The savvy CPG giant will take the rule book from agile D2C digital natives and use it to change mindset, and rethink its portfolio of consumer goods. It will realize that it can breathe life into smaller, niche brands using a D2C digital-first mentality. It can approach the market in different ways, listening to millennial trends and quick shifts in 21st-century markets.

Where D2C Works

If Airbnb and Uber are the poster-child disruptors of the travel sector, then Dollar Shave Club and Beauty Pie are attempting a similar heist in CPG. They epitomize the rapid evolution in digital commerce and consumption. And D2C is proving fruitful in a great variety of lines within CPG.

In fact, 87% of retail brands in the U.K. and the U.S. have said they plan to launch a D2C channel at some point in the future, while 23% said they will do so within the next 12 months, according to research by Brightpearl. And SAP found that 90% of consumers would rather buy directly from a brand.

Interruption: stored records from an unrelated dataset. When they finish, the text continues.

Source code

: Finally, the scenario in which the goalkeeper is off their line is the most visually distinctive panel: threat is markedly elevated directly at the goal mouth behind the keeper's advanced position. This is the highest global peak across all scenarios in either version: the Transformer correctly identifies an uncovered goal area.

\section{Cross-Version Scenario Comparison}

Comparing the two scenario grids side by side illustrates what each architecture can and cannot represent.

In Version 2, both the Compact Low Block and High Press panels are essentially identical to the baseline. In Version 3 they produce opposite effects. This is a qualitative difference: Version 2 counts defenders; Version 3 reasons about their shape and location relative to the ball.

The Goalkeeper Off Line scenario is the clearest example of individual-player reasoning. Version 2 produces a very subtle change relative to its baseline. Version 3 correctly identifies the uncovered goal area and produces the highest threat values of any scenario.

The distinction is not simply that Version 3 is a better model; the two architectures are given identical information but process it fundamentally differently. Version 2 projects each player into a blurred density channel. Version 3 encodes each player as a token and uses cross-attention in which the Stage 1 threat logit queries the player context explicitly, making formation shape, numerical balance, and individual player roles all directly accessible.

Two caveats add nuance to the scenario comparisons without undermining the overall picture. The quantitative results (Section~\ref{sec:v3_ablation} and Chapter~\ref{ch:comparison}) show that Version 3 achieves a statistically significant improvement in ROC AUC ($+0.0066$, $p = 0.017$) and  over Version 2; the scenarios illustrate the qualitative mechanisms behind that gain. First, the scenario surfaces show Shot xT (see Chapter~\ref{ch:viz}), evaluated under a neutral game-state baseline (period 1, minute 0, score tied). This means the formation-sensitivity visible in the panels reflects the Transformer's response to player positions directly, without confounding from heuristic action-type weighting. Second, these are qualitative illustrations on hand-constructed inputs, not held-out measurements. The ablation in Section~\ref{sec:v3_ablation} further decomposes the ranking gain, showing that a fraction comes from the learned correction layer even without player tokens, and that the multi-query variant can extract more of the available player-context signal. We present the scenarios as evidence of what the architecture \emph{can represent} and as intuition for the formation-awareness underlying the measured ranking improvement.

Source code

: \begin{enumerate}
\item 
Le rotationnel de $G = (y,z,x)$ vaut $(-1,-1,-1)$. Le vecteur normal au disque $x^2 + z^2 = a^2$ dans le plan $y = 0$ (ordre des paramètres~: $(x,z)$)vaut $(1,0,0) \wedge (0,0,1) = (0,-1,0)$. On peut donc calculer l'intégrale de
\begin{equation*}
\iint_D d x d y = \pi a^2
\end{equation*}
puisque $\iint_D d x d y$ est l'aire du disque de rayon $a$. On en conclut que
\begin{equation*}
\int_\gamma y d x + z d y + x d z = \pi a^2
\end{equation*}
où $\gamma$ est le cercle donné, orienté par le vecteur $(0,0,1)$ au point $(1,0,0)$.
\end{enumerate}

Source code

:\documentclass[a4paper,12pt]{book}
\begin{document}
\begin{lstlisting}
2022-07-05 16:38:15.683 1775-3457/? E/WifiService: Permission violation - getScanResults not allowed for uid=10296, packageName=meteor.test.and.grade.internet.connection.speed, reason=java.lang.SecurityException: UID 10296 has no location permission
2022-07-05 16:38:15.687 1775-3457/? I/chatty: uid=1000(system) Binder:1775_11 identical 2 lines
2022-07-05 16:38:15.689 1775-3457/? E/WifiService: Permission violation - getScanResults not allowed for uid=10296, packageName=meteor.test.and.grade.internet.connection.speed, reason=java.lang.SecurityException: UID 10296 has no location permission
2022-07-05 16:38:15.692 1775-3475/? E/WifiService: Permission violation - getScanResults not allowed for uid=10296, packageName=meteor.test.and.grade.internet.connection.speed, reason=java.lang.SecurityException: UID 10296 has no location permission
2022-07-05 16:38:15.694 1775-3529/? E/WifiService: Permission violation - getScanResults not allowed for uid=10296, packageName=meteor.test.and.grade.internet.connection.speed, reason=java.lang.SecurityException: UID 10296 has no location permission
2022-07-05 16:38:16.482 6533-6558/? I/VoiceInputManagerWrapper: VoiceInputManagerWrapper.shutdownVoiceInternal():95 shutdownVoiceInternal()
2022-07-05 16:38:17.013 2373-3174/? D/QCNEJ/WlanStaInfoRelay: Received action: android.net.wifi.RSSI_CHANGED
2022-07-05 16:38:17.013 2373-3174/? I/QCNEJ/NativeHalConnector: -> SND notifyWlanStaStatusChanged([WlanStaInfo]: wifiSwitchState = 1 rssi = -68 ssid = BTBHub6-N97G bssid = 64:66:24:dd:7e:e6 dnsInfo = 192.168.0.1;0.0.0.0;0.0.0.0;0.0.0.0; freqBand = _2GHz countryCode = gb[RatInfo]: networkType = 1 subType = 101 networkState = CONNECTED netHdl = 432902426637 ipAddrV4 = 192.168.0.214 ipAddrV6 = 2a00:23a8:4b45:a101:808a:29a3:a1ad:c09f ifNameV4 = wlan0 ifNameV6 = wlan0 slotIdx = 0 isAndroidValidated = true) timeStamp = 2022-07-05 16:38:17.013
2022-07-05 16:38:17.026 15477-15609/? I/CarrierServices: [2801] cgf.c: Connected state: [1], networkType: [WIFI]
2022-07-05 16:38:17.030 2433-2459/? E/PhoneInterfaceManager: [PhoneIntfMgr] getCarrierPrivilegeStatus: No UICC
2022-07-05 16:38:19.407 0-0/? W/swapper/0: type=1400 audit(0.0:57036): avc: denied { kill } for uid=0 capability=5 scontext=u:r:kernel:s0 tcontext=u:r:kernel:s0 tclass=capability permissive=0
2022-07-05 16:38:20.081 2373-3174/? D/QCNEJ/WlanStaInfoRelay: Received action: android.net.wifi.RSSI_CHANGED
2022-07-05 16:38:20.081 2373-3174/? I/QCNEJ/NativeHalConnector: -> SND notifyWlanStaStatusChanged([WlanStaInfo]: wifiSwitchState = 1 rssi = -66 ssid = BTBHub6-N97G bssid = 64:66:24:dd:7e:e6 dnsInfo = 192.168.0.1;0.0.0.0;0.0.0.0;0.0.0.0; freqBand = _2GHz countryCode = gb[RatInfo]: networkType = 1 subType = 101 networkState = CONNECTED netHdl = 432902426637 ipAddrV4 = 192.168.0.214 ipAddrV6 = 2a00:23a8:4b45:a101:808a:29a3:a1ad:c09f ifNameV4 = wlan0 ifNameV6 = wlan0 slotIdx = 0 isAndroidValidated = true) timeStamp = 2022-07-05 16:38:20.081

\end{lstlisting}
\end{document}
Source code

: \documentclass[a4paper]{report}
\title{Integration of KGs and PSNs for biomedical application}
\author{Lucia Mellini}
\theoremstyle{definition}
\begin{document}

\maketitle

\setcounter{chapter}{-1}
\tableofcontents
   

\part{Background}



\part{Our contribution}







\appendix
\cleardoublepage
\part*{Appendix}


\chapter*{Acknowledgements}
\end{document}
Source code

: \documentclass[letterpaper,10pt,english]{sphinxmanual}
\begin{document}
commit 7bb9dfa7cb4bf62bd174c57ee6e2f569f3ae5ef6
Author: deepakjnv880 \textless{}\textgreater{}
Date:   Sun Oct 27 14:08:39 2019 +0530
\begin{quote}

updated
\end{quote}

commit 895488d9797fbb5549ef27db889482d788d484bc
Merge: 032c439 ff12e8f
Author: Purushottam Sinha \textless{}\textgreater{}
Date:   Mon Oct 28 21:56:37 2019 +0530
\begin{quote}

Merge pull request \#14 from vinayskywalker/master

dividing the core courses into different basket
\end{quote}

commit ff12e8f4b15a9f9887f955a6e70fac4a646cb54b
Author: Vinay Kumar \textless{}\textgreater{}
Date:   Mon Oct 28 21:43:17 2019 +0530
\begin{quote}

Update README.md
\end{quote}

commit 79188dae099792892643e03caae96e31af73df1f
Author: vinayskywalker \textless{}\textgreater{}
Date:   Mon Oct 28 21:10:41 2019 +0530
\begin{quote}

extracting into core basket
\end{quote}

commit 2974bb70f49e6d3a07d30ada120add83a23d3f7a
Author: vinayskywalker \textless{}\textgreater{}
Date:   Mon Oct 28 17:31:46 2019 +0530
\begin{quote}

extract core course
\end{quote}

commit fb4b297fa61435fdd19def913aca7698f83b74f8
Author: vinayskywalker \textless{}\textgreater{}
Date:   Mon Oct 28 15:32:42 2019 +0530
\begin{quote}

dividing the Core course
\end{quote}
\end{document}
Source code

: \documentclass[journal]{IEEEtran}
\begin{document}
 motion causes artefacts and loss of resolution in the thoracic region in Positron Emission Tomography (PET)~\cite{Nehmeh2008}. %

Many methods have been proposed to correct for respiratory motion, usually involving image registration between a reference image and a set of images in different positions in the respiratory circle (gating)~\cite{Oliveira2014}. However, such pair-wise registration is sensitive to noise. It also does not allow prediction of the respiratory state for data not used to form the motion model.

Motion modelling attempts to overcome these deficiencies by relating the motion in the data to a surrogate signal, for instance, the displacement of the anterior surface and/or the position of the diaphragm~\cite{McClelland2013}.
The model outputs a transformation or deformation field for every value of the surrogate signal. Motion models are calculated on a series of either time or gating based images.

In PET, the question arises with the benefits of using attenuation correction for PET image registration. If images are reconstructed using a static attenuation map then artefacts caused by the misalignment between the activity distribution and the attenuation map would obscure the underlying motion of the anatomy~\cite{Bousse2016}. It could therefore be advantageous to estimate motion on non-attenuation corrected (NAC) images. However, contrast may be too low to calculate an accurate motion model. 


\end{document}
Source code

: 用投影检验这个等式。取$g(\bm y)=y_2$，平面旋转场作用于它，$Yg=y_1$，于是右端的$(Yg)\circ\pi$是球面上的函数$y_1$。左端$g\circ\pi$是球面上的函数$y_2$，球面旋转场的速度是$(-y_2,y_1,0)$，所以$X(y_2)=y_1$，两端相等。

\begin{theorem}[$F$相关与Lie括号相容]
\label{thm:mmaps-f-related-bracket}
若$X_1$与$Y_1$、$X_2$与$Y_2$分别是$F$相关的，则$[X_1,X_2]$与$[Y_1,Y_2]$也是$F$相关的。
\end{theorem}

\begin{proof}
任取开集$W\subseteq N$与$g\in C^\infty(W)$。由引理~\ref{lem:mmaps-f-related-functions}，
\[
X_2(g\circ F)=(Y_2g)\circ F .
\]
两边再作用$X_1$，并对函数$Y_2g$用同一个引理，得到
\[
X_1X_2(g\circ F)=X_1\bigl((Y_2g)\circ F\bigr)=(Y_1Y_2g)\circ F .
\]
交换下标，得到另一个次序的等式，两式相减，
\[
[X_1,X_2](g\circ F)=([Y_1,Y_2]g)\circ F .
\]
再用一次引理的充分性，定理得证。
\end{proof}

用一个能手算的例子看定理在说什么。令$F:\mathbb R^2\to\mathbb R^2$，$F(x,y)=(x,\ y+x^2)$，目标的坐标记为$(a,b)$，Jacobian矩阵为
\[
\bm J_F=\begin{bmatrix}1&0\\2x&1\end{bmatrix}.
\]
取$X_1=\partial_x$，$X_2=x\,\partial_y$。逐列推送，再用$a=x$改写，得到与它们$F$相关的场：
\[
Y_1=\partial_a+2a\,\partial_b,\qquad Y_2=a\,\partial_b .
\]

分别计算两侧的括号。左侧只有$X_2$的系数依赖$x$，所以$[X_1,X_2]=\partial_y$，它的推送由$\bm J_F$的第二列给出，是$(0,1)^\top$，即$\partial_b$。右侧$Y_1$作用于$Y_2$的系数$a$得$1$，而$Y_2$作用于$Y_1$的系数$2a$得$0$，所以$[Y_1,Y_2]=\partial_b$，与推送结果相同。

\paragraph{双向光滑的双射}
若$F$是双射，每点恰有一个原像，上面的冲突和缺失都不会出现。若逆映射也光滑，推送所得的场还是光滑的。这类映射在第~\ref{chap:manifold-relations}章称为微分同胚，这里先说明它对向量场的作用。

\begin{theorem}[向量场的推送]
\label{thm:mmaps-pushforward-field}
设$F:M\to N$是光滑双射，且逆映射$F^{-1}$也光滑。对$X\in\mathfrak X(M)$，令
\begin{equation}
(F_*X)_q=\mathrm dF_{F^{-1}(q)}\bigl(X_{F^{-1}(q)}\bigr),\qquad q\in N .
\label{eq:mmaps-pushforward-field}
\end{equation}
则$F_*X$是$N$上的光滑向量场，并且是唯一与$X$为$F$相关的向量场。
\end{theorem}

Key CPG sectors where D2Cs are making inroads include:

  • Non-alcoholic beverages
  • Beer, spirits, and wine
  • Fast fashion
  • Cosmetics
  • Meal kits
  • Men’s grooming and toiletries
  • Cleaning products
  • Women’s toiletries
  • Healthcare

The Role Of Social

D2C works because of the power of the Internet. Instagram, Twitter, Google, and Facebook enable any brand to reach customers at incredible scale, for a relatively low cost. Take Rothy’s or Glossier, two big names in D2C. They were born on social media, and are savvy operators in this space.

Most customers learn about a D2C brand on social media, and many of these millennial-driven companies are more advanced in terms of their digital and social strategies. They are hot on the power and strength of social and influencer campaigns. They target the younger generation of digital natives. They speak their language and the customer listens.

This represents a group which would have been the future demographic target of traditional CPG brands. Yet they are very much the here and now, and are tuning into something different from traditional marketing methods. Social media now allows the smallest D2C minnow to have the reach of a global firm, without the overheads.